▶ Extracted entries:
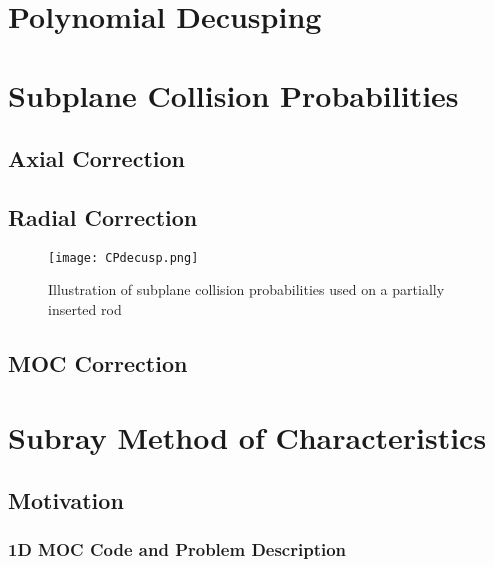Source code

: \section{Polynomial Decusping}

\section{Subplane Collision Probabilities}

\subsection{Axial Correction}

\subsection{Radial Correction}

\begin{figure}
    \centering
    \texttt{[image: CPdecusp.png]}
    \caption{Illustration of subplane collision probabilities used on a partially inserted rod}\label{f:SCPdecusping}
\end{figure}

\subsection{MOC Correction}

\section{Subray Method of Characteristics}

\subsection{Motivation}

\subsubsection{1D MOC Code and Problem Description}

▶ About this task:
Provide only the count of lines in the material above that hold the word "Correction".

▶ Result for this task:
3